HMGA2 and the p19 Arf ‐TP53‐CDKN1A axis: A delicate balance in the growth of uterine leiomyomas

Pathogenetically, uterine leiomyomas (ULs) can be interpreted as the result of a monoclonal abnormal proliferation of myometrial cells. Oncogene‐induced senescence (OIS) is a frequent phenomenon in premalignant lesions that leads to a growth arrest mainly by the activation of two potent growth‐inhibitory pathways as represented by p16 Ink4a and p19 Arf . The relevance of OIS for the development of UL has not been addressed, but HMGA2, encoded by a major target gene of recurrent chromosomal abnormalities in UL, has been implicated in the repression of the Ink4a/Arf ( CDKN2A ) locus.
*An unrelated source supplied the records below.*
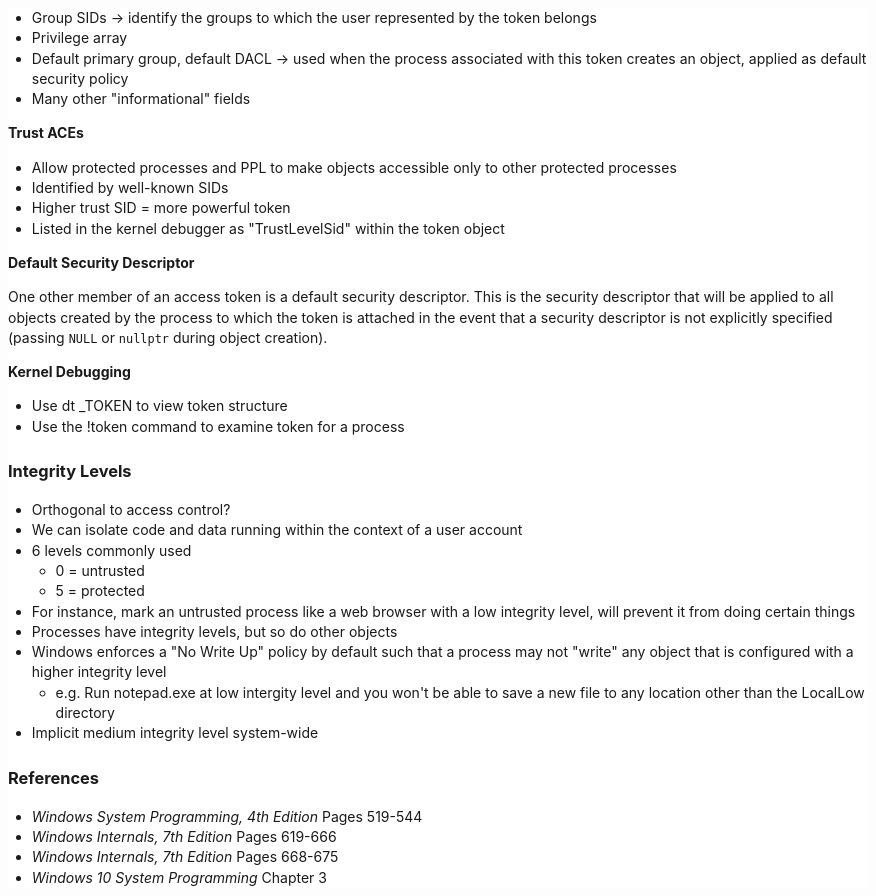- Group SIDs -> identify the groups to which the user represented by the token belongs
- Privilege array
- Default primary group, default DACL -> used when the process associated with this token creates an object, applied as default security policy
- Many other "informational" fields

**Trust ACEs**

- Allow protected processes and PPL to make objects accessible only to other protected processes
- Identified by well-known SIDs
- Higher trust SID = more powerful token
- Listed in the kernel debugger as "TrustLevelSid" within the token object

**Default Security Descriptor**

One other member of an access token is a default security descriptor. This is the security descriptor that will be applied to all objects created by the process to which the token is attached in the event that a security descriptor is not explicitly specified (passing `NULL` or `nullptr` during object creation).

**Kernel Debugging**

- Use dt _TOKEN to view token structure
- Use the !token command to examine token for a process

### Integrity Levels

- Orthogonal to access control?
- We can isolate code and data running within the context of a user account
- 6 levels commonly used
    - 0 = untrusted
    - 5 = protected
- For instance, mark an untrusted process like a web browser with a low integrity level, will prevent it from doing certain things
- Processes have integrity levels, but so do other objects 
- Windows enforces a "No Write Up" policy by default such that a process may not "write" any object that is configured with a higher integrity level
    - e.g. Run notepad.exe at low intergity level and you won't be able to save a new file to any location other than the LocalLow directory
- Implicit medium integrity level system-wide

### References

- _Windows System Programming, 4th Edition_ Pages 519-544
- _Windows Internals, 7th Edition_ Pages 619-666
- _Windows Internals, 7th Edition_ Pages 668-675
- _Windows 10 System Programming_ Chapter 3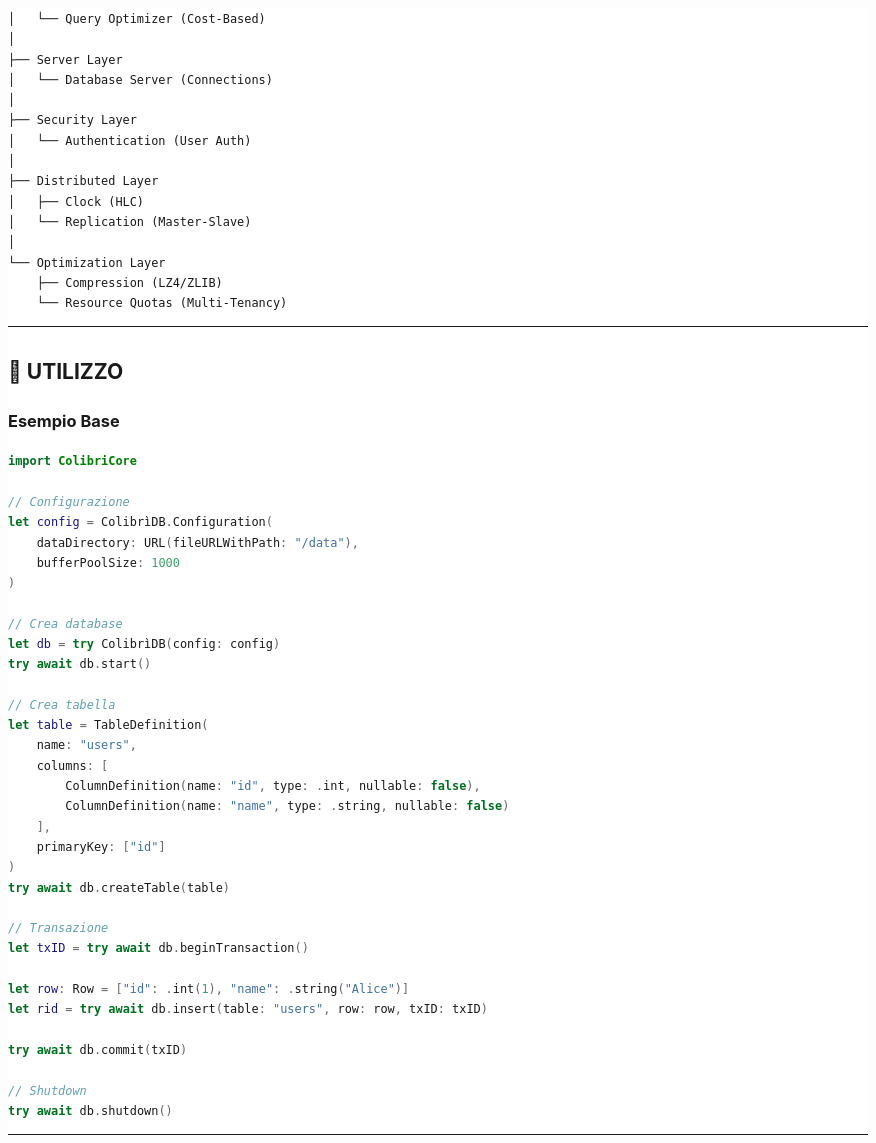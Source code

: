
 ```
│   └── Query Optimizer (Cost-Based)
│
├── Server Layer
│   └── Database Server (Connections)
│
├── Security Layer
│   └── Authentication (User Auth)
│
├── Distributed Layer
│   ├── Clock (HLC)
│   └── Replication (Master-Slave)
│
└── Optimization Layer
    ├── Compression (LZ4/ZLIB)
    └── Resource Quotas (Multi-Tenancy)
```

---

## 🚀 UTILIZZO

### Esempio Base

```swift
import ColibriCore

// Configurazione
let config = ColibrìDB.Configuration(
    dataDirectory: URL(fileURLWithPath: "/data"),
    bufferPoolSize: 1000
)

// Crea database
let db = try ColibrìDB(config: config)
try await db.start()

// Crea tabella
let table = TableDefinition(
    name: "users",
    columns: [
        ColumnDefinition(name: "id", type: .int, nullable: false),
        ColumnDefinition(name: "name", type: .string, nullable: false)
    ],
    primaryKey: ["id"]
)
try await db.createTable(table)

// Transazione
let txID = try await db.beginTransaction()

let row: Row = ["id": .int(1), "name": .string("Alice")]
let rid = try await db.insert(table: "users", row: row, txID: txID)

try await db.commit(txID)

// Shutdown
try await db.shutdown()
```

---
This prompted us to examine if HMGA2 contributes to the growth of leiomyomas by repressing this locus. Contrary to the expectations, we were able to show that generally ULs express significantly higher levels of p19 Arf mRNA than myometrium and that UL with 12q14∼15 rearrangements showed higher expression levels than UL with other cytogenetic aberrations. Furthermore, the finding of a significant correlation between the expressions of p19 Arf and CDKN1A shows that p19 Arf triggers senescence rather than apoptosis in UL. Furthermore, the expression levels of HMGA2 , p19 Arf , and CDKN1A were found to be correlated with the size of the tumors, indicating that an enhanced growth potential is counterbalanced by the p19 Arf pathway. Mechanistically, the UL may thus execute a program already present in their cell of origin, where it is activated to protect the genome, for example, in the case of enhanced proliferation. In summary, the results identify the p19 Arf ‐TP53‐CDKN1A pathway as a major player in the growth control and genomic stability of uterine fibroids. © 2010 Wiley‐Liss, Inc.